Page 1 of 1

Parallel update to DB2

Posted: Thu May 26, 2005 8:06 am
by ewartpm
I'm reading a sequential file, passing it thru a link splitter and generating 4 streams into a DB2 CLI stage.

The DB2 stage does an 'update existing rows only' and each input stream is updating the same table. I'm trying this in an attempt to speed up the update process.

However, I keep on getting unique key violations from the database. It's as though DB2 is doing an Insert. :x

Any help on this one would be appreciated.

Posted: Thu May 26, 2005 11:46 am
by Sainath.Srinivasan
Check whether you are changing any key columns as part of update.

Posted: Fri May 27, 2005 4:29 am
by ewartpm
I am updating some key columns. However, the "Where" statement refers to the primary key only.

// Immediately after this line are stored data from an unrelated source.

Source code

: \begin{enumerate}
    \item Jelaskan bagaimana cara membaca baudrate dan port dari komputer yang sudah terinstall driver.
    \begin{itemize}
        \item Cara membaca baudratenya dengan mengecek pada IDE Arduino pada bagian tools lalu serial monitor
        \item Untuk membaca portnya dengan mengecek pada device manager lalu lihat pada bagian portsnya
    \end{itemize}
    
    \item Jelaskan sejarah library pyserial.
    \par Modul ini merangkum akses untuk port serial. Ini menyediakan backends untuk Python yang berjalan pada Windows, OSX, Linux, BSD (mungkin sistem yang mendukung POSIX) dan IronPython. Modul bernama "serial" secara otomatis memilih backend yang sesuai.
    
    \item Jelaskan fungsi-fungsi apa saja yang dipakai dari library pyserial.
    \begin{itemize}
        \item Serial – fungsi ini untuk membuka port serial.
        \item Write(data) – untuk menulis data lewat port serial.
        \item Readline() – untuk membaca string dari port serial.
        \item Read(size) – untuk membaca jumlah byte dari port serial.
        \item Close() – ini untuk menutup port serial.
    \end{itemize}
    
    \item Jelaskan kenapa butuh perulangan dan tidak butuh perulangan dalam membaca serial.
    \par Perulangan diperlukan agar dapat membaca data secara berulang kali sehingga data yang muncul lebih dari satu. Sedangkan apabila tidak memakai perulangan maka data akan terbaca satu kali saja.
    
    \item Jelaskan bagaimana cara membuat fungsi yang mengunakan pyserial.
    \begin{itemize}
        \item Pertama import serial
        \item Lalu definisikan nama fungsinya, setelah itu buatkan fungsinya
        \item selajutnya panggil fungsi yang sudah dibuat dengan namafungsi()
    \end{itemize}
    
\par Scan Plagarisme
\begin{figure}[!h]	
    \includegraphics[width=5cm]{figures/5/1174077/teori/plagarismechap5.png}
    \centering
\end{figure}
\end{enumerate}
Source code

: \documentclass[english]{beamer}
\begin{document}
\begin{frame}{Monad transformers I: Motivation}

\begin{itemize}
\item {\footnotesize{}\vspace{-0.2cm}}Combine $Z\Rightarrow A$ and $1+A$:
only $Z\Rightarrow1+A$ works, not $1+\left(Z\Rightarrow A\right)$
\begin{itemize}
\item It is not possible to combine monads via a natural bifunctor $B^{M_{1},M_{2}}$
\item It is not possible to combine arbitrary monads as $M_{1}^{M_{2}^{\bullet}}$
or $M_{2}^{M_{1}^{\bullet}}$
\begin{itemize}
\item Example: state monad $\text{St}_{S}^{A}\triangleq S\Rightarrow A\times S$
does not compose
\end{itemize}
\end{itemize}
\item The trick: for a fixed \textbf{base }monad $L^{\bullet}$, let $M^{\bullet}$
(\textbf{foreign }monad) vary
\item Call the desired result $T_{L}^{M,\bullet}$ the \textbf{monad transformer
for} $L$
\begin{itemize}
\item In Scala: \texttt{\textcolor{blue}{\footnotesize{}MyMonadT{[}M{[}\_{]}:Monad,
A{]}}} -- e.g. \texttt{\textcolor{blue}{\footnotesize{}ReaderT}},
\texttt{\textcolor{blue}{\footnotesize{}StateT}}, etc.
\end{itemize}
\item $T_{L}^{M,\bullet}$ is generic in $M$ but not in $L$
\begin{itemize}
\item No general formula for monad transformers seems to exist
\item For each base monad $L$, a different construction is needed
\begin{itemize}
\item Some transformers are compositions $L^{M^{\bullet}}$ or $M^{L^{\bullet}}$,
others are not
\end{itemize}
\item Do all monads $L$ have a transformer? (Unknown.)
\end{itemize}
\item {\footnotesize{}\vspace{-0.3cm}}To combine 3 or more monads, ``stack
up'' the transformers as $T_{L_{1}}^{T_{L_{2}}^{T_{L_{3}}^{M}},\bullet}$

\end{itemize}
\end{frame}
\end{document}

Does DB2 not allow updating of non primary key columns :?:

Posted: Fri May 27, 2005 6:29 am
by chulett
The 'where' clause refers to whichever columns you have marked as Keys - so regardless of the actual keys in the table, only mark the columns you want to be used in the where clause for this statement. All of the columns not marked as keys will be updated.

Make sure you've set the Update Action on all four of the Input links to the DB2 stage. Classic problem is to only set the 'first' one and leave the rest at the default action - Insert.

Unique Key violations don't just come from inserts! If you are updating primary key columns (or values in any unique index) and the value(s) you are trying to set the row to already exist in another record you will generate that error.

Posted: Fri May 27, 2005 7:42 am
by ray.wurlod
I've always thought of it like this.
In any SQL, columns referred to in a WHERE clause refer to the search (constraining, filtering) keys (as opposed to the primary keys).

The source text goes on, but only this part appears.